Try it: Locate the lines of the listing below that hold "quadro", then copy each of them.

Input data:

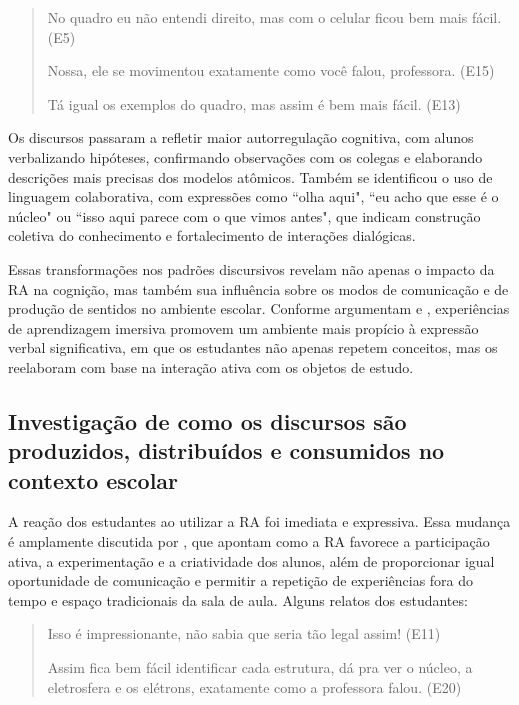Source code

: \documentclass[portuguese]{textolivre}
\begin{document}
\begin{quote}
    No quadro eu não entendi direito, mas com o celular ficou bem mais fácil. (E5)
    
Nossa, ele se movimentou exatamente como você falou, professora. (E15)

Tá igual os exemplos do quadro, mas assim é bem mais fácil. (E13)
\end{quote}

Os discursos passaram a refletir maior autorregulação cognitiva, com alunos verbalizando hipóteses, confirmando observações com os colegas e elaborando descrições mais precisas dos modelos atômicos. Também se identificou o uso de linguagem colaborativa, com expressões como ``olha aqui", ``eu acho que esse é o núcleo" ou ``isso aqui parece com o que vimos antes", que indicam construção coletiva do conhecimento e fortalecimento de interações dialógicas.

Essas transformações nos padrões discursivos revelam não apenas o impacto da RA na cognição, mas também sua influência sobre os modos de comunicação e de produção de sentidos no ambiente escolar. Conforme argumentam \textcite{caberoalmenara2025} e \textcite{bacca2014}, experiências de aprendizagem imersiva promovem um ambiente mais propício à expressão verbal significativa, em que os estudantes não apenas repetem conceitos, mas os reelaboram com base na interação ativa com os objetos de estudo.

\subsection{Investigação de como os discursos são produzidos, distribuídos e consumidos no contexto escolar}
A reação dos estudantes ao utilizar a RA foi imediata e expressiva. Essa mudança é amplamente discutida por \textcite{silva2011realidade}, que apontam como a RA favorece a participação ativa, a experimentação e a criatividade dos alunos, além de proporcionar igual oportunidade de comunicação e permitir a repetição de experiências fora do tempo e espaço tradicionais da sala de aula. Alguns relatos dos estudantes:

\begin{quote}
    Isso é impressionante, não sabia que seria tão legal assim! (E11)
    
Assim fica bem fácil identificar cada estrutura, dá pra ver o núcleo, a eletrosfera e os elétrons, exatamente como a professora falou. (E20)
\end{quote}
\end{document}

Solution to the problem:
    No quadro eu não entendi direito, mas com o celular ficou bem mais fácil. (E5)
Tá igual os exemplos do quadro, mas assim é bem mais fácil. (E13)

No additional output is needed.